EL TRIGO Y LA SOYA UNA PAREJA QUE CONVERTIRA A LA COSTA DEL PERU EN UN GRANERO.
Estimados lectores y ganaderos de Agro Fórum, cuando vean en el mapa de Perú súmenle 22º mas a la Latitud del Perú por ejemplo si ve 8º es que es 30º de Latitud Sur, o si ve 12º es que es 36º grados de Latitud Sur.
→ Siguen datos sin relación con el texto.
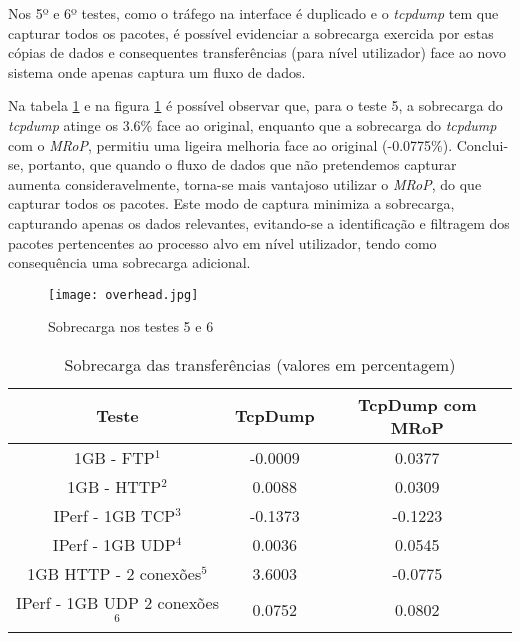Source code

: Nos 5º e 6º testes, como o tráfego na interface é duplicado e o \textit{tcpdump} tem que capturar todos os pacotes, é possível evidenciar a sobrecarga exercida por estas cópias de dados e consequentes transferências (para nível utilizador) face ao novo sistema onde apenas captura um fluxo de dados.



Na tabela \ref{tab:overhead} e na figura \ref{fig:tests_overhead} é possível observar que, para o teste 5, a sobrecarga do \textit{tcpdump} atinge os 3.6\% face ao original, enquanto que a sobrecarga do \textit{tcpdump} com o \textit{MRoP}, permitiu uma ligeira melhoria face ao original (-0.0775\%).
Conclui-se, portanto, que quando o fluxo de dados que não pretendemos capturar aumenta consideravelmente, torna-se mais vantajoso utilizar o \textit{MRoP}, do que capturar todos os pacotes.
Este modo de captura minimiza a sobrecarga, capturando apenas os dados relevantes, evitando-se a identificação e filtragem dos pacotes pertencentes ao processo alvo em nível utilizador, tendo como consequência uma sobrecarga adicional.

\begin{figure}[!ht]
\centering
\texttt{[image: overhead.jpg]}
\caption{Sobrecarga nos testes 5 e 6 }
\label{fig:tests_overhead}
\end{figure}


\begin{table}[!htb]
\begin{center}
\caption{Sobrecarga das transferências (valores em percentagem)}
\begin{tabular}{ | c | c | c |}
\hline
Teste & \hspace {0.3cm} TcpDump \hspace {0.3cm} & TcpDump com MRoP  \\

\hline
1GB - FTP$^{1}$ & -0.0009  & 0.0377  \\
1GB - HTTP$^{2}$ & 0.0088 &  0.0309   \\
IPerf - 1GB TCP$^{3}$ & -0.1373 &  -0.1223   \\
IPerf - 1GB UDP$^{4}$ & 0.0036 & 0.0545 \\
\hline
\hline
1GB HTTP - 2 conexões$^{5}$ & 3.6003 & -0.0775   \\
IPerf - 1GB UDP 2 conexões$^{6}$ & 0.0752 & 0.0802   \\
\hline
\end{tabular}
\label{tab:overhead}
\end{center}
\end{table}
Las ISOTERMAS en las que esta situada la región costera del Perú en su gran mayoría pertenece a las REGIONES DE CLIMA TEMPLADO 21º a 17.5º de Temperatura media anual.
El trigo y la soya crecerían bien a partir de la costa del departamento de costa de Lambayeque.
PRODUCCION DE TRIGO EN LA COSTA PERUANA:
Lambayeque 3 TM /ha. costa de Lima 5 TM/ha. costa de Arequipa 7 TM/ha. costa de Tacna 12 TM/ha.
Asociando el cultivo del trigo y la soya en los meses de invierno y de verano.
El primer paso seria sembrar soya en primavera entre Octubre y Noviembre, luego de la cosecha de soya entre otoño entre Abril y Mayo y con la tierra perfectamente FERTILIZADA por la soya, se procedería a sembrar el trigo en los meses de Mayo a Junio.
Continuando con este precioso ciclo entre una leguminosa y un cereal, procederíamos nuevamente con la siembra del trigo rey de los cereales y la soya su compañera.
Con estas buenas practicas agrícolas contribuiremos a rescatar de la SALINIZACION provocados por la indiscriminada siembra de arroz en los suelos de la costa del Perú y contribuiremos a la mejor calidad de vida de nuestros agricultores.
*El desecho de la cosecha de cereales y leguminosas es un buen pienso para el ganado.
MUCHAS GRACIAS

----------


## juancito20006

interesante y muy buen dato

----------


## rochan

lucuma

----------